Five Voice-To-Text Software To Increase Your Productivity

Voice-To-Text Software

Five Voice-To-Text Software To Increase Your Productivity-


Are you tired of having to correct countless mistakes caused by automatic transcription services that use outdated technology? Do you wish to spend your money on something that actually works as advertised? If so, Audext is audio to text converter online and it is here to offer you all of that and more. Instead of wasting hours trying to perfect sloppy algorithms, Audext uses the latest and greatest technological advancements of both AI and machine learning in order to accurately analyze speech and provide a credible result. It takes into account everyone’s needs: podcasters, students and journalists. It doesn’t matter who you are – Audext will do the best possible job as long as you have an audio file without overwhelming background noise,

Users are not only limited to.MP3 files, since there’s also support for both.WAV and.WMV audio formats. Forget about companies that charge additionally if you want to have each speaker labeled. Audext prompts you to enter each person’s name during the upload process and automatically formats the text according to the audio flow. Although the AI algorithms feature 99%+ accuracy, a couple of errors here and there are still possible. If that occurs, Audext’s online editor makes it possible to fix those mistakes even if the process isn’t fully finished. Once you’re satisfied, download the final output in either .DOC or .TXT format.

Before making you pay for it, Audext provides a 30-minute free trial in order to assure you of its quality. Simply register for free using only an e-mail and a password. Afterward, there are plenty of pricing plans to choose from if you wish to continue using it.

  1. e-Speaking

Characterized by a simple and straightforward interface, e-Speaking is a Windows-based speech recognition software aimed to ease day-to-day PC use. It tries to implement basic keyboard and mouse functionality in the form of voice commands and different phrases, such as “Mouse Up”, “Read All Text”, “Open Internet” etc. The software itself is fairly lightweight and it was built on SAPI and .NET interfaces, which is why it’s able to natively integrate with Office-based programs. There are over 100 built-in commands and the users can customize them extensively.

Unfortunately, the options to add, edit and remove commands are locked behind a one-time purchase of the $14 premium version. e-Speaking also has a significant lack of any voice training, which makes its accuracy suffer greatly. It does support a wide range of Windows versions, from XP all the way to 8 (Windows 10 is not listed, but it should work without any issues).

  1. Voice Finger

Similar to the previous tool, Voice Finger is another piece of software that wishes to remove the need for any keyboard and mouse contact. However, this one tries to minimize the delay between when the command is spoken and when it’s executed in order to be more suitable for gamers. Voice Finger views the desktop as a grid of coordinates corresponding to a single area of pixels, which essentially allows for instant execution of any command. For people with injuries or chronic disabilities, this is a much more simplified way of interacting with their PC’s.

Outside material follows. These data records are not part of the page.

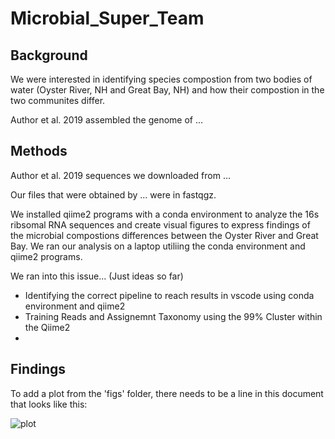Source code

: # Microbial_Super_Team


## Background

We were interested in identifying species compostion from two bodies of water (Oyster River, NH and Great Bay, NH) and how their compostion in the two communites differ. 

Author et al. 2019 assembled the genome of ... 

## Methods

Author et al. 2019 sequences we downloaded from ...

Our files that were obtained by ... were in fastqgz.

We installed qiime2 programs with a conda environment to analyze the 16s ribsomal RNA sequences and create visual figures to express findings of the microbial compostions differences between the Oyster River and Great Bay. We ran our analysis on a laptop utiliing the conda environment and qiime2 programs.

We ran into this issue...
(Just ideas so far)
- Identifying the correct pipeline to reach results in vscode using conda environment and qiime2
- Training Reads and Assignemnt Taxonomy using the 99% Cluster within the Qiime2
- 


## Findings

To add a plot from the 'figs' folder, there needs to be a line in this document that looks like this:

![plot](figures/plotfile.png)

The software is free for personal use for up to 30 days, after which it costs $9.99. It takes up a small amount of storage space, but unfortunately, it only supports versions of Windows from Vista to Windows 8.

  1. Apple Dictation

If you own any Apple device, such as an iPhone or a Mac, this is most likely what you’ll be using. Any spot where you can type something with your keyboard supports Apple Dictation, and it can be turned on by simply tapping the microphone icon. It recognizes regular words, as well as punctuation, formatting and emoji commands by the likes of “Smiley”, “New Line”, “Cap” etc. Besides English, Apple supports a number of different languages.

Unfortunately, Apple Dictation is available only on the devices made by Apple. The convenient thing is that it comes pre-installed so you won’t have to go through the trouble of downloading it. Keep in mind that Apple recommends not speaking for longer than 40 seconds in order to get the best possible results.

  1. Speech notes

When you’re in a hurry but have to write out an important piece of information, Speechnotes is there to land you a hand. An interesting spin on a notepad, Speechnotes is capable of recording anything from a 50-word note to a 1000 word text. It doesn’t require any registration or installation, and it works on any type of device with the support of a Chrome-based browser. Alongside words, Speechnotes has commands for all the crucial punctuation marks. You won’t have to worry about losing any data since it’s capable of saving sessions on the Cloud for later use.

Speech notes is completely free with most of the features unlocked. However, if you wish to transcribe audio or video files, it’s going to cost $0.1 per minute.